This page organizes papers related to artificial intelligence published around the world. This page is summarized using Google Gemini and is operated on a non-profit basis. The copyright of the paper belongs to the author and the relevant institution. When sharing, simply cite the source.
Conda: Column-Normalized Adam for Training Large Language Models Faster
Created by
Haebom
Author
Junjie Wang, Pan Zhou, Yiming Dong, Huan Li, Jia Li, Xun Zhou, Qicheng Lao, Cong Fang, Zhouchen Lin
Summary of the Column-Normalized Adam (Conda) Paper
Outline
Conda is a novel optimizer developed to improve the training efficiency of large-scale language models (LLMs).

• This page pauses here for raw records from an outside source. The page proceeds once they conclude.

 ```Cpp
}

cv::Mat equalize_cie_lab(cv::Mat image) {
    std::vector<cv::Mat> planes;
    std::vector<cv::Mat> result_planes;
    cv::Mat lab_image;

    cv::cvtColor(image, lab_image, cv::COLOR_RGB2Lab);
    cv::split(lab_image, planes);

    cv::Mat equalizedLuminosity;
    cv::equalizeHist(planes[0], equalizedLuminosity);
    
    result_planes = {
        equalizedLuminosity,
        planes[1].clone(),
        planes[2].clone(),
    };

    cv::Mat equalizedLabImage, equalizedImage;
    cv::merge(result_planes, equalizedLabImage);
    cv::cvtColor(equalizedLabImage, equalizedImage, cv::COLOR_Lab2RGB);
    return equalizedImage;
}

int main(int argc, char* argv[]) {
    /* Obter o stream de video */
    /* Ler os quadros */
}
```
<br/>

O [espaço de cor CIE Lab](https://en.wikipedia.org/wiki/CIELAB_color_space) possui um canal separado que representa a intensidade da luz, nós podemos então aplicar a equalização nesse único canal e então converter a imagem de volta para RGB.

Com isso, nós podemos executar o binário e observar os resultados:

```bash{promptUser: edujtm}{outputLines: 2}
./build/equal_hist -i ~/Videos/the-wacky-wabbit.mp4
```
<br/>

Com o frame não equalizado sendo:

It combines the fast convergence of Adam with the spectral regularization of Muon to mitigate Adam's drawback of spectral instability while maintaining coordinate-specific adaptability. Conda projects updates onto an orthogonal space and applies column-wise second-moment regularization based on the projected gradients. In experiments on the LLaMA and GPT-2 series, Conda consistently outperformed other optimizers, such as AdamW and Muon, achieving convergence 2-2.5 times faster than AdamW in the LLaMA series.
Takeaways, Limitations
•
Takeaways:
◦
Conda is an effective optimizer that significantly improves the convergence speed of LLM training.
◦
It outperforms various based optimizers such as AdamW and Muon.
◦
It demonstrates robust performance in a variety of training environments.